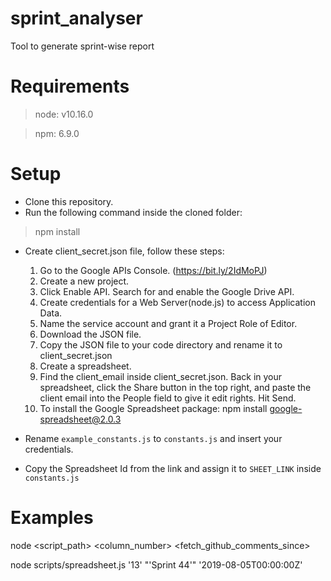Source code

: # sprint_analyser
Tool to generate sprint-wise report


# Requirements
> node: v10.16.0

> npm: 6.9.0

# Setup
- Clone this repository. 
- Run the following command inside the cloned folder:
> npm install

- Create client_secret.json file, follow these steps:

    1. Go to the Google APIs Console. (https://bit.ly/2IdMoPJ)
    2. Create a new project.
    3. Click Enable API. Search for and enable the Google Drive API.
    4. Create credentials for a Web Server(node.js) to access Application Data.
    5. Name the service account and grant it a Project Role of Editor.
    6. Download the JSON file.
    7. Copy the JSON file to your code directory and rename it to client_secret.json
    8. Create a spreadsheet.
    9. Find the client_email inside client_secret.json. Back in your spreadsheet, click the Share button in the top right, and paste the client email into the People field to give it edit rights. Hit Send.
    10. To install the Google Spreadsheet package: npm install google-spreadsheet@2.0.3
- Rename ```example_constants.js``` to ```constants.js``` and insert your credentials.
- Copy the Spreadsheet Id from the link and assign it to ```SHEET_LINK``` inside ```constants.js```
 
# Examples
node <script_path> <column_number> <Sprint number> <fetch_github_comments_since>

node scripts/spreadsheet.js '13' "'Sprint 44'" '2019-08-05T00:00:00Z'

* * *

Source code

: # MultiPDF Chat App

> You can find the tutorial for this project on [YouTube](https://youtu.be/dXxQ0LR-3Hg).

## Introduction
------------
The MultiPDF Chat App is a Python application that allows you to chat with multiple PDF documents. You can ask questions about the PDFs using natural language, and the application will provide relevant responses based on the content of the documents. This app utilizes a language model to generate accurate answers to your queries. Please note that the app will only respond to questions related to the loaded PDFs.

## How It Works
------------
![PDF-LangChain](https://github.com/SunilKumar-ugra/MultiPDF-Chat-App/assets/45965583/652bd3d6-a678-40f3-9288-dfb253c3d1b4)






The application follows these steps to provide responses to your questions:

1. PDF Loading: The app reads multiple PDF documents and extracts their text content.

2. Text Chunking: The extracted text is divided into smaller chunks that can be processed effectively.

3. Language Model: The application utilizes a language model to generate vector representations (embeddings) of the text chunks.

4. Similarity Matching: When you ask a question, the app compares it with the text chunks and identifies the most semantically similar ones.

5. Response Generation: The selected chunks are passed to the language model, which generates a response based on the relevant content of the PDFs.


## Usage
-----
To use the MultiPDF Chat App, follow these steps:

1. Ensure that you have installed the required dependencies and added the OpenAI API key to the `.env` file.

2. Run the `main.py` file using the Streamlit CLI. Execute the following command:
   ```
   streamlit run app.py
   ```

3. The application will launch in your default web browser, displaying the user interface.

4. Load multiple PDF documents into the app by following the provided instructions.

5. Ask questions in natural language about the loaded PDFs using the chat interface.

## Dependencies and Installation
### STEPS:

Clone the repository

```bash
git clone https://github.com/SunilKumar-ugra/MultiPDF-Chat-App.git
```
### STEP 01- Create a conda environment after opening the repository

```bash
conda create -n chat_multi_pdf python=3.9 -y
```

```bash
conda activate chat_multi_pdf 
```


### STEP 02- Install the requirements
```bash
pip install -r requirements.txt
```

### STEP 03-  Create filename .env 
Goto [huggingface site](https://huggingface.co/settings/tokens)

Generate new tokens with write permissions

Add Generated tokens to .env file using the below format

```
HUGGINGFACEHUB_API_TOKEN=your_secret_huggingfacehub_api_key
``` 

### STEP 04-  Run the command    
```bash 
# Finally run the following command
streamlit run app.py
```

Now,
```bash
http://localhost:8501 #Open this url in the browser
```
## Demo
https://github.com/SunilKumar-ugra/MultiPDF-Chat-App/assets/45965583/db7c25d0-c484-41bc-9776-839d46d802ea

*WHAT YOU HAVE TO DO*. Everything above from the line containing "- Clone this repository." down to the line containing "node scripts/spreadsheet.js '13'" is to be transcribed exactly, with both of those lines included and nothing else added.

*WRITTEN ANSWER*.
- Clone this repository. 
- Run the following command inside the cloned folder:
> npm install

- Create client_secret.json file, follow these steps:

    1. Go to the Google APIs Console. (https://bit.ly/2IdMoPJ)
    2. Create a new project.
    3. Click Enable API. Search for and enable the Google Drive API.
    4. Create credentials for a Web Server(node.js) to access Application Data.
    5. Name the service account and grant it a Project Role of Editor.
    6. Download the JSON file.
    7. Copy the JSON file to your code directory and rename it to client_secret.json
    8. Create a spreadsheet.
    9. Find the client_email inside client_secret.json. Back in your spreadsheet, click the Share button in the top right, and paste the client email into the People field to give it edit rights. Hit Send.
    10. To install the Google Spreadsheet package: npm install google-spreadsheet@2.0.3
- Rename ```example_constants.js``` to ```constants.js``` and insert your credentials.
- Copy the Spreadsheet Id from the link and assign it to ```SHEET_LINK``` inside ```constants.js```
 
# Examples
node <script_path> <column_number> <Sprint number> <fetch_github_comments_since>

node scripts/spreadsheet.js '13' "'Sprint 44'" '2019-08-05T00:00:00Z'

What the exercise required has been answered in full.